PAM2.12 / DETC co-culture assay

DNBS was added at indicated concentrations to 3 × 104 of PAM2.12 cells in 96 well plates and incubated for 24 hours. The cells were subsequently washed to remove DNBS. One × 105 of 7–17 cells were seeded on the PAM2.12 cells and co-incubated for 4 hours. In some experiments DETC were pre-incubated for 15 min with 50 µg/ml anti-NKG2D (191004) antibodies as indicated.

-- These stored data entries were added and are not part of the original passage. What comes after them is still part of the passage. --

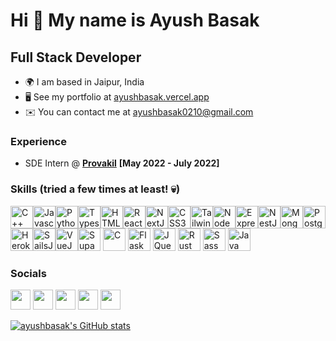 Hi 👋 My name is Ayush Basak
============================
Full Stack Developer
--------------------
* 🌍  I am based in Jaipur, India
* 🖥️  See my portfolio at [ayushbasak.vercel.app](https://ayushbasak.vercel.app)
* ✉️  You can contact me at [ayushbasak0210@gmail.com](mailto:ayushbasak0210@gmail.com)

### Experience
- SDE Intern @ **[Provakil](https://provakil.com)**  **[May 2022 - July 2022]**

### Skills (tried a few times at least! 💀)

<p align="left"><a href="https://docs.microsoft.com/en-us/cpp/?view=msvc-170" target="_blank" rel="noreferrer"><img src="https://raw.githubusercontent.com/danielcranney/readme-generator/main/public/icons/skills/cplusplus-colored.svg" width="36" height="36" alt="C++" /></a><a href="https://developer.mozilla.org/en-US/docs/Web/JavaScript" target="_blank" rel="noreferrer"><img src="https://raw.githubusercontent.com/danielcranney/readme-generator/main/public/icons/skills/javascript-colored.svg" width="36" height="36" alt="Javascript" /></a><a href="https://www.python.org/" target="_blank" rel="noreferrer"><img src="https://raw.githubusercontent.com/danielcranney/readme-generator/main/public/icons/skills/python-colored.svg" width="36" height="36" alt="Python" /></a><a href="https://www.typescriptlang.org/" target="_blank" rel="noreferrer"><img src="https://raw.githubusercontent.com/danielcranney/readme-generator/main/public/icons/skills/typescript-colored.svg" width="36" height="36" alt="Typescript" /></a><a href="https://developer.mozilla.org/en-US/docs/Glossary/HTML5" target="_blank" rel="noreferrer"><img src="https://raw.githubusercontent.com/danielcranney/readme-generator/main/public/icons/skills/html5-colored.svg" width="36" height="36" alt="HTML5" /></a><a href="https://reactjs.org/" target="_blank" rel="noreferrer"><img src="https://raw.githubusercontent.com/danielcranney/readme-generator/main/public/icons/skills/react-colored.svg" width="36" height="36" alt="React" /></a><a href="https://nextjs.org/docs" target="_blank" rel="noreferrer"><img src="https://raw.githubusercontent.com/danielcranney/readme-generator/main/public/icons/skills/nextjs-colored.svg" width="36" height="36" alt="NextJs" /></a><a href="https://www.w3.org/TR/CSS/#css" target="_blank" rel="noreferrer"><img src="https://raw.githubusercontent.com/danielcranney/readme-generator/main/public/icons/skills/css3-colored.svg" width="36" height="36" alt="CSS3" /></a><a href="https://tailwindcss.com/" target="_blank" rel="noreferrer"><img src="https://raw.githubusercontent.com/danielcranney/readme-generator/main/public/icons/skills/tailwindcss-colored.svg" width="36" height="36" alt="TailwindCSS" /></a><a href="https://nodejs.org/en/" target="_blank" rel="noreferrer"><img src="https://raw.githubusercontent.com/danielcranney/readme-generator/main/public/icons/skills/nodejs-colored.svg" width="36" height="36" alt="NodeJS" /></a><a href="https://expressjs.com/" target="_blank" rel="noreferrer"><img src="https://raw.githubusercontent.com/danielcranney/readme-generator/main/public/icons/skills/express-colored.svg" width="36" height="36" alt="Express" /></a><a href="https://docs.nestjs.com/" target="_blank" rel="noreferrer"><img src="https://raw.githubusercontent.com/danielcranney/readme-generator/main/public/icons/skills/nestjs-colored.svg" width="36" height="36" alt="NestJS" /></a><a href="https://www.mongodb.com/" target="_blank" rel="noreferrer"><img src="https://raw.githubusercontent.com/danielcranney/readme-generator/main/public/icons/skills/mongodb-colored.svg" width="36" height="36" alt="MongoDB" /></a><a href="https://www.postgresql.org/" target="_blank" rel="noreferrer"><img src="https://raw.githubusercontent.com/danielcranney/readme-generator/main/public/icons/skills/postgresql-colored.svg" width="36" height="36" alt="PostgreSQL" /></a><a href="https://www.heroku.com/" target="_blank" rel="noreferrer"><img src="https://raw.githubusercontent.com/danielcranney/readme-generator/main/public/icons/skills/heroku-colored.svg" width="36" height="36" alt="Heroku" /></a><a href="https://sailsjs.com/" target="_blank" rel="noreferrer"><img src="https://sailsjs.com/images/logos/sails-logo_ltBg_ltBlue.png" width="auto" height="36" alt="SailsJS" /></a><a href="https://vuejs.com/" target="_blank" rel="noreferrer"><img src="https://raw.githubusercontent.com/danielcranney/readme-generator/main/public/icons/skills/vuejs-colored.svg" width="auto" height="36" alt="VueJS" /></a><a href="https://supabase.com/" target="_blank" rel="noreferrer"><img src="https://raw.githubusercontent.com/danielcranney/profileme-dev/main/public/icons/skills/supabase-colored.svg" width="auto" height="36" alt="Supabase" /></a>
<a href="https://en.wikipedia.org/wiki/ANSI_C" target="_blank" rel="noreferrer"><img src="https://raw.githubusercontent.com/danielcranney/profileme-dev/main/public/icons/skills/c-colored.svg" width="auto" height="36" alt="C" /></a>
<a href="https://flask.palletsprojects.com/en/2.2.x/" target="_blank" rel="noreferrer"><img src="https://raw.githubusercontent.com/danielcranney/profileme-dev/main/public/icons/skills/flask-colored.svg" width="auto" height="36" alt="Flask" /></a>
<a href="https://jquery.com/" target="_blank" rel="noreferrer"><img src="https://raw.githubusercontent.com/danielcranney/profileme-dev/main/public/icons/skills/jquery-colored.svg" width="auto" height="36" alt="JQuery" /></a>
<a href="https://www.rust-lang.org/" target="_blank" rel="noreferrer"><img src="https://raw.githubusercontent.com/danielcranney/profileme-dev/main/public/icons/skills/rust-colored.svg" width="auto" height="36" alt="Rust" /></a>
<a href="https://sass-lang.com/" target="_blank" rel="noreferrer"><img src="https://raw.githubusercontent.com/danielcranney/profileme-dev/main/public/icons/skills/sass-colored.svg" width="auto" height="36" alt="Sass" /></a>
<a href="https://openjdk.org/" target="_blank" rel="noreferrer"><img src="https://raw.githubusercontent.com/danielcranney/profileme-dev/main/public/icons/skills/java-colored.svg" width="auto" height="36" alt="Java" /></a>
</p>

### Socials

<p align="left"><a href="https://www.dev.to/ayushbasak" target="_blank" rel="noreferrer"><img src="https://raw.githubusercontent.com/danielcranney/readme-generator/main/public/icons/socials/devdotto.svg" width="32" height="32" /></a> <a href="https://www.github.com/ayushbasak" target="_blank" rel="noreferrer"><img src="https://raw.githubusercontent.com/danielcranney/readme-generator/main/public/icons/socials/github.svg" width="32" height="32" /></a> <a href="https://www.linkedin.com/in/ayushbasak" target="_blank" rel="noreferrer"><img src="https://raw.githubusercontent.com/danielcranney/readme-generator/main/public/icons/socials/linkedin.svg" width="32" height="32" /></a> <a href="https://stackoverflow.com/users/11231976/ayush-basak" target="_blank" rel="noreferrer"><img src="https://raw.githubusercontent.com/danielcranney/readme-generator/main/public/icons/socials/stackoverflow.svg" width="32" height="32" /></a> <a href="https://www.twitter.com/ayushbasak_" target="_blank" rel="noreferrer"><img src="https://raw.githubusercontent.com/danielcranney/readme-generator/main/public/icons/socials/twitter.svg" width="32" height="32" /></a></p>

<a href="http://www.github.com/ayushbasak"><img src="https://github-readme-stats.vercel.app/api?username=ayushbasak&show_icons=true&hide=stars,&count_private=true&title_color=0891b2&text_color=ffffff&icon_color=0891b2&bg_color=1c1917&hide_border=true&show_icons=true" alt="ayushbasak's GitHub stats" /></a>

Stimulation and preparation of ear sheets

Ear sheets were prepared by separating the dorsal and ventral sides of naïve C57Bl/6 ears. Subsequently ear-pieces were floated dermis-side down for 24 hours at 37°C in DMEM medium alone or DMEM medium containing either 0.1% DNBS or 0.1% DNBS plus 40 µg/ml anti-NKG2D (C7). The epidermal sheets were subsequently prepared for immunohistology as previously described (Nielsen ). A minimum of 200 cells per slide was counted from two individual experiments with 3 slides per treatment.